## REQUIRED ACTION
In the data beneath this task, how many lines contain "pattern"? Answer with the number only.

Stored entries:
──────

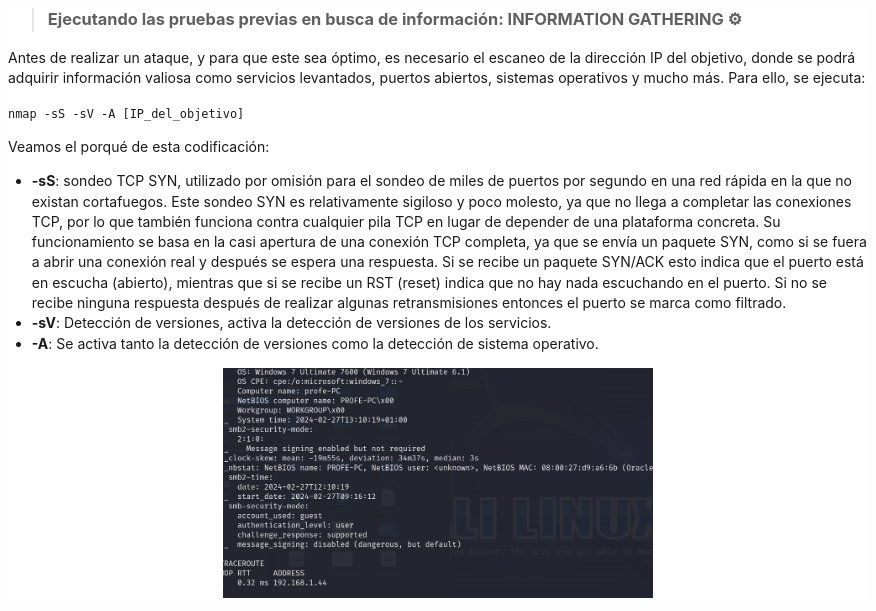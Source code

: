 > ### Ejecutando las pruebas previas en busca de información: <b>INFORMATION GATHERING</b> ⚙️

Antes de realizar un ataque, y para que este sea óptimo, es necesario el escaneo de la dirección IP del objetivo, donde se podrá adquirir información valiosa como servicios levantados, puertos abiertos, sistemas operativos y mucho más. Para ello, se ejecuta:

```
nmap -sS -sV -A [IP_del_objetivo]
```
Veamos el porqué de esta codificación:

- <b>-sS</b>: sondeo TCP SYN, utilizado por omisión para el sondeo de miles de puertos por segundo en una red rápida en la que no existan cortafuegos. Este sondeo SYN es relativamente sigiloso y poco molesto, ya que no llega a completar las conexiones TCP, por lo que también funciona contra cualquier pila TCP en lugar de depender de una plataforma concreta. Su funcionamiento se basa en la casi apertura de una conexión TCP completa, ya que se envía un paquete SYN, como si se fuera a abrir una conexión real y después se espera una respuesta. Si se recibe un paquete SYN/ACK esto indica que el puerto está en escucha (abierto), mientras que si se recibe un RST (reset) indica que no hay nada escuchando en el puerto. Si no se recibe ninguna respuesta después de realizar algunas retransmisiones entonces el puerto se marca como filtrado. 
- <b>-sV</b>: Detección de versiones, activa la detección de versiones de los servicios. 
- <b>-A</b>: Se activa tanto la detección de versiones como la detección de sistema operativo.

<p align="center">
<picture>
  <source media="(prefers-color-scheme: dark)" srcset="images/metasploit_2.png">
  <source media="(prefers-color-scheme: light)" srcset="images/metasploit_2.png">
  <img alt="Hacking_Labs, más allá de la Ciberseguridad" src="images/metasploit_2.png" width="50%">
</picture>
</p>
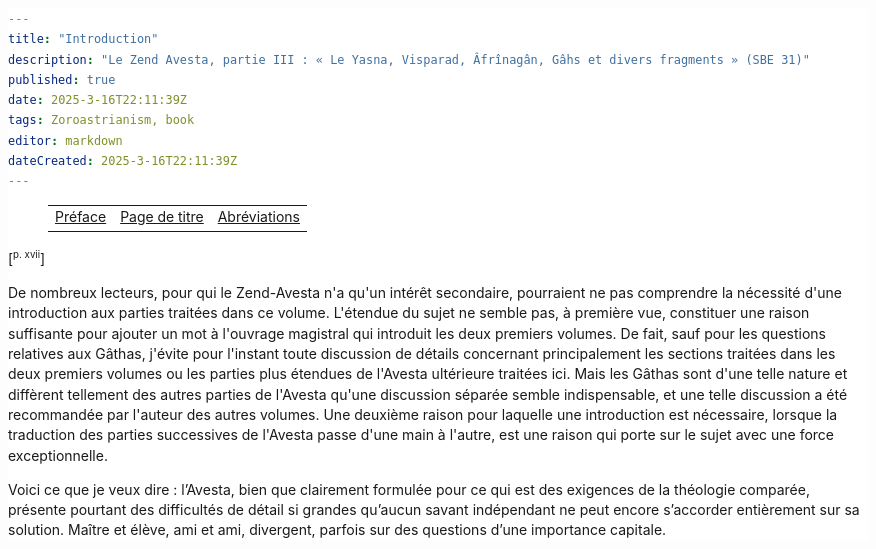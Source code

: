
 ```yaml
---
title: "Introduction"
description: "Le Zend Avesta, partie III : « Le Yasna, Visparad, Âfrînagân, Gâhs et divers fragments » (SBE 31)"
published: true
date: 2025-3-16T22:11:39Z
tags: Zoroastrianism, book
editor: markdown
dateCreated: 2025-3-16T22:11:39Z
---
```


<figure class="table chapter-navigator">
  <table>
    <tbody>
      <tr>
        <td>
        <a href="/fr/book/Zoroastrianism/The_Zend_Avesta_Part_3/Preface">
          <span class="mdi mdi-arrow-left-drop-circle"></span><span class="pl-2">Préface</span>
        </a>
        </td>
        <td>
        <a href="/fr/book/Zoroastrianism/The_Zend_Avesta_Part_3">
          <span class="mdi mdi-book-open-variant"></span><span class="pl-2">Page de titre</span>
        </a>
        </td>
        <td>
        <a href="/fr/book/Zoroastrianism/The_Zend_Avesta_Part_3/Abbreviations">
          <span class="pr-2">Abréviations</span><span class="mdi mdi-arrow-right-drop-circle"></span>
        </a>
        </td>
      </tr>
    </tbody>
  </table>
</figure>

<span id="pxvii">[<sup><small>p. xvii</small></sup>]</span>

De nombreux lecteurs, pour qui le Zend-Avesta n'a qu'un intérêt secondaire, pourraient ne pas comprendre la nécessité d'une introduction aux parties traitées dans ce volume. L'étendue du sujet ne semble pas, à première vue, constituer une raison suffisante pour ajouter un mot à l'ouvrage magistral qui introduit les deux premiers volumes. De fait, sauf pour les questions relatives aux Gâthas, j'évite pour l'instant toute discussion de détails concernant principalement les sections traitées dans les deux premiers volumes ou les parties plus étendues de l'Avesta ultérieure traitées ici. Mais les Gâthas sont d'une telle nature et diffèrent tellement des autres parties de l'Avesta qu'une discussion séparée semble indispensable, et une telle discussion a été recommandée par l'auteur des autres volumes. Une deuxième raison pour laquelle une introduction est nécessaire, lorsque la traduction des parties successives de l'Avesta passe d'une main à l'autre, est une raison qui porte sur le sujet avec une force exceptionnelle.

Voici ce que je veux dire : l’Avesta, bien que clairement formulée pour ce qui est des exigences de la théologie comparée, présente pourtant des difficultés de détail si grandes qu’aucun savant indépendant ne peut encore s’accorder entièrement sur sa solution. Maître et élève, ami et ami, divergent, parfois sur des questions d’une importance capitale.


[^10]: xix:1 Haug a depuis longtemps attiré l'attention sur la ressemblance de l'hégélianisme avec les idées principales de la philosophie zarathustienne, centrées sur son dualisme. Et je pense qu'il est tout à fait évident, et je crois que les experts l'admettent, que le dualisme hégélien sublimé descend du zarathustrien par l'intermédiaire des gnostiques et de Jacob Boehme.
[^11]: xxi:1 Ils prient contre Aêshma sans réserve. Ils pourraient se livrer à des ravages dévastateurs en temps de guerre ; mais le raid, comme en temps de paix nominale, semble leur avoir été étranger.
[^12]: xxii:1 L'application pratique de ce principe fondamental semble avoir été parfois bénéfique à un degré remarquable, voire inégalé. Sous les Sassanides, les classes populaires bénéficiaient d'une grande protection. Voir les remarques du professeur Rawlinson, The Seventh Oriental Monarchy, page 440 et suivantes. Rappelons également le traitement extraordinaire réservé aux pauvres pendant la sécheresse et la famine sous Pérozès. Ce récit est cependant exagéré. Voir Tabari II, p. 130, cité par le professeur Rawlinson, p. 314.
[^13]: xxiii:1 Voir en particulier les remarques précédant YL
[^14]: xxiv:1 Je considère comme très regrettable que les Zendistes recherchent dans les Gâthas une expression facile et naturelle, ainsi que l'expression de détails banals. Ce n'est que dans une expression passionnée que leur style devient simple.
[^15]: xxix:1 Voir l'introduction aux deux premiers volumes, ainsi que Ormuzd et Ahriman.
[^16]: xxix:2 Mais cp. <i>R</i>v. VIII, 20, 17, divó—ásurasya vedhása<i>h</i> (medhasa<i>h</i> (?)).
[^17]: xxx:1 Un certain soulagement est donné par une mention du Draogha, mais les bagâhya sont probablement Mithra et Anâhita (voir l'inscription d'Artaxerxès Mnemon, 4 plutôt que l'Amesha Spe<i>n</i>ta. Cependant, lorsque nous remarquons le nom de Mithra, nous devons remarquer que, comme le culte de Mithra existait sans aucun doute avant la période Gâtique, et est tombé en désuétude à cette période, on pourrait dire que les inscriptions beaucoup plus tardives représentent le culte de Mazda tel qu'il existait parmi les ancêtres des Zarathu<i>s</i>triens à une époque pré-Gâtique ou même à une époque védique.
[^18]: xxx:2 Angra Mainyu et l'Amesha sont également importants dans les Gâthas.
[^19]: xxxi:1 Et toutes sont les inscriptions d'hommes enterrés. Voir aussi les déclarations du professeur de Harlez sur le sujet.
[^20]: xxxi:2 Et peut-être n'avait-elle pas non plus interdit la crémation. Geiger (voir « La civilisation des Iraniens de l'Est dans l'Antiquité » ; traduction anglaise de Dârâb Dastur Peshotan Sa<i>ñ</i><i>g</i>anâ, BA, p. 90) suppose que les dakhma étaient à l'origine des lieux de crémation. Si cette supposition est correcte, l'enterrement et la crémation ont peut-être été autorisés à l'époque gâtique, avant d'être interdits longtemps après. Au moins, le culte originel de Mazda ne s'est pas détourné de la crémation, sinon l'histoire de la tentative de brûler le Crésus lydien n'aurait pas pu naître. Les premiers Perses n'avaient aucune horreur de l'enterrement ou du brûlage. Seul le magisme zarathoustrien développé des Mèdes obéissait au Vendîdâd.
[^21]: xxxii:1 Comparez même le nom scythe Thamimasadas, cité par le professeur Rawlinson (Herod. 3e éd. iii, p. 195). Les branches des Scythes étaient-elles elles-mêmes, en un sens, des adorateurs de Mazda, ou le nom aurait-il pu être emprunté ?
[^22]: xxxii:2 Et qui insistait moins sur la personnalité de Satan.
[^23]: xxxii:3 Le nom Bactriane ne peut être considéré que comme une expression commode.
[^24]: xxxiv:1 De plus, ![](/image/book/The_Zend_Avesta_Part_3/_03403.jpg) est simplement ayam, et devrait être translittéré ainsi ; il en va de même dans une foule d'autres mots. Salemann a remarqué l'origine de ![](/image/book/The_Zend_Avesta_Part_3/_03404.jpg) = ê, mais ne donne aucune autre indication dans le sens présent. Je pense que ![](/image/book/The_Zend_Avesta_Part_3/_03404.jpg) et aussi ![](/image/book/The_Zend_Avesta_Part_3/_03405.jpg), où ils sont égaux à aryen ya, devraient être corrigés partout, comme tous les autres cas d'erreur d'écriture. Français À moins que nous puissions considérer les ![](/image/book/The_Zend_Avesta_Part_3/_03404.jpg), pour lesquels ![](/image/book/The_Zend_Avesta_Part_3/_03404.jpg) ![](/image/book/The_Zend_Avesta_Part_3/_03405.jpg) étaient souvent clairement mal écrits, comme ayant eux-mêmes une double signification, comme en Pahlavi. ![](/image/book/The_Zend_Avesta_Part_3/_03404.jpg) pourrait alors régulièrement et correctement être égal à la fois à ê et à ya ; ainsi ![](/image/book/The_Zend_Avesta_Part_3/_03405.jpg) peut être égal à ê long ou yâ (ayâ). D'autres exemples d'écriture erronée dans Zend seraient dat. dual -bya. Le -âm aryen fut d'abord écrit comme la voyelle nasale -ã, puis réduit par négligence à -a, mais jamais prononcé ainsi. Au contraire, dans l'acc. fém., etc., la nasalisation était surchargée, trop prononcée. La nasale finale incitait les scribes à écrire la lettre précédente comme nasalisée, « ã », mais elle ne l'était jamais à l'oral.
[^25]: xxxv:1 Je considère les Mages comme les représentants du zarathustrianisme du Vendîdâd. C'est ce que le faux Bardiya s'efforça d'introduire en démolissant les temples que l'ancien culte de Mazda autorisait en Perse. Voir l'inscription cunéiforme de Behistun II ; Darius 61.
[^26]: xxxv:2 Tout ce qui est dans le dialecte gâtique est ancien.
[^27]: xxxix:1 Je voudrais ici déclarer aux éminents érudits qui m'ont fait l'honneur d'étudier mon ouvrage sur les Gâthas, que les traductions en pahlavi qu'il contient sont celles faites à la lumière des gloses. Çà et là, des traductions définitives seront ajoutées dans un volume ultérieur, comme à partir de textes pahlavi parfois considérés séparément des gloses pahlavi, et par conséquent souvent beaucoup plus proches du Gâthique que celles du texte et de la glose.
[^28]: xl:1 Geldner a bien mentionné les « Études Iraniennes » de Darmesteter (KZ. vol. xxviii, p. 186), qui ont fait date. Il faut espérer que ces brillantes pièces stimuleront l'étude des relations entre le Zend et le Nouveau Persan, à travers le Persan ancien et le Pahlavi.
[^31]: xliii:1 L'un des hommages les plus puissants jamais rendus aux traducteurs pahlavi fut la conversion de Haug à eux. Avant de les étudier, il ne perdit aucune occasion de stigmatiser leurs déficiences ; plus tard, cependant, il les suivit dans de nombreux endroits importants, et parfois avec peu de réserve.
[^32]: xliii:2 Ce n'est que récemment que la variation de onze à douze syllabes dans les vers de Trish<i>t</i>up a été appliquée aux mètres gâtiques, et la possibilité d'une césure changeante n'a été admise que récemment.
[^33]: xlv:1 Les non-spécialistes ne doivent pas supposer que nos textes sont apparemment plus incertains que (disons) de nombreuses parties de l'Ancien Testament. De larges portions d'entre eux sont aussi claires, au moins, que le Rig-Veda ; et les corrections mentionnées affectent très rarement les doctrines. Que le public érudit, cependant, insiste pour que les érudits s'efforcent honnêtement de restituer les textes tels qu'ils se présentent avant leurs corrections, et une plus grande harmonie en résulterait.
[^34]: xlvi:1 Voir les remarques dans la Préface, [p. xv](../Préface#pxv).
[^35]: xlvi:2 Voir note sur [p. xix](#pxix).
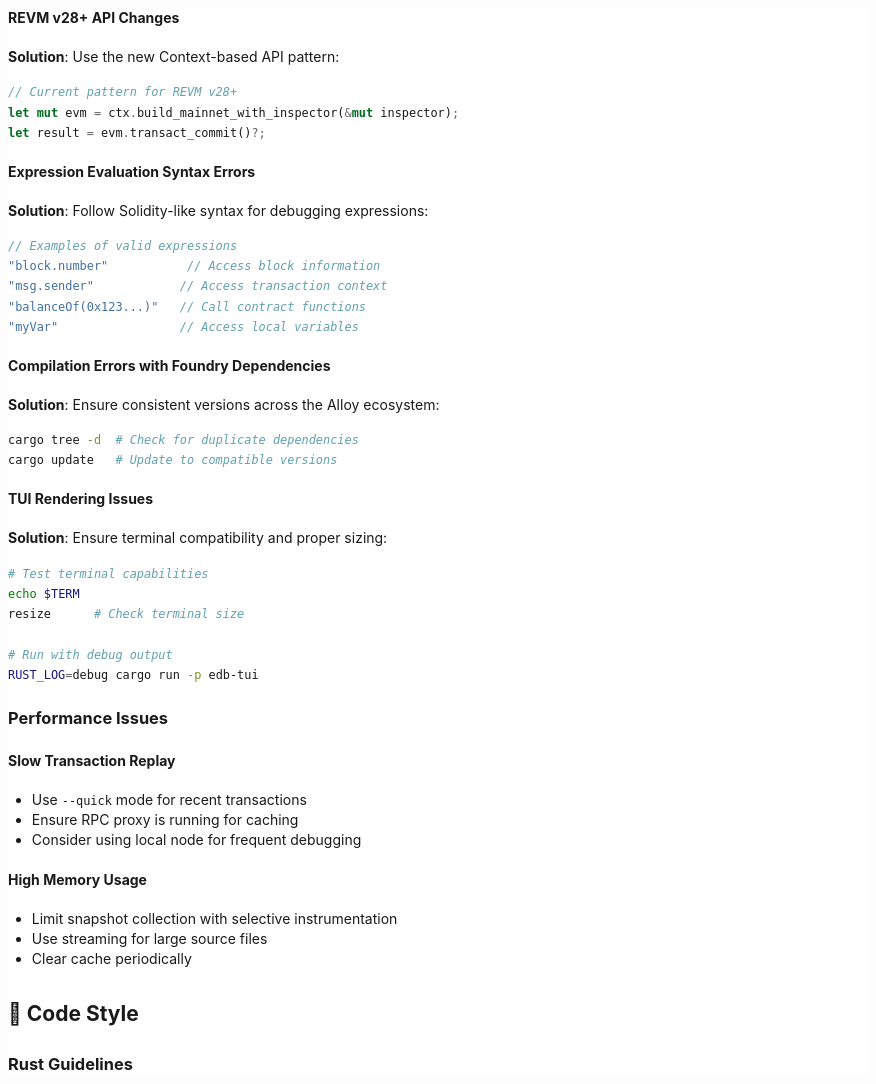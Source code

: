#### REVM v28+ API Changes
**Solution**: Use the new Context-based API pattern:
```rust
// Current pattern for REVM v28+
let mut evm = ctx.build_mainnet_with_inspector(&mut inspector);
let result = evm.transact_commit()?;
```

#### Expression Evaluation Syntax Errors
**Solution**: Follow Solidity-like syntax for debugging expressions:
```rust
// Examples of valid expressions
"block.number"           // Access block information
"msg.sender"            // Access transaction context
"balanceOf(0x123...)"   // Call contract functions
"myVar"                 // Access local variables
```

#### Compilation Errors with Foundry Dependencies
**Solution**: Ensure consistent versions across the Alloy ecosystem:
```bash
cargo tree -d  # Check for duplicate dependencies
cargo update   # Update to compatible versions
```

#### TUI Rendering Issues
**Solution**: Ensure terminal compatibility and proper sizing:
```bash
# Test terminal capabilities
echo $TERM
resize      # Check terminal size

# Run with debug output
RUST_LOG=debug cargo run -p edb-tui
```

### Performance Issues

#### Slow Transaction Replay
- Use `--quick` mode for recent transactions
- Ensure RPC proxy is running for caching
- Consider using local node for frequent debugging

#### High Memory Usage
- Limit snapshot collection with selective instrumentation
- Use streaming for large source files
- Clear cache periodically

## 📝 Code Style

### Rust Guidelines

──────

## RESPONSE TO THE TASK
2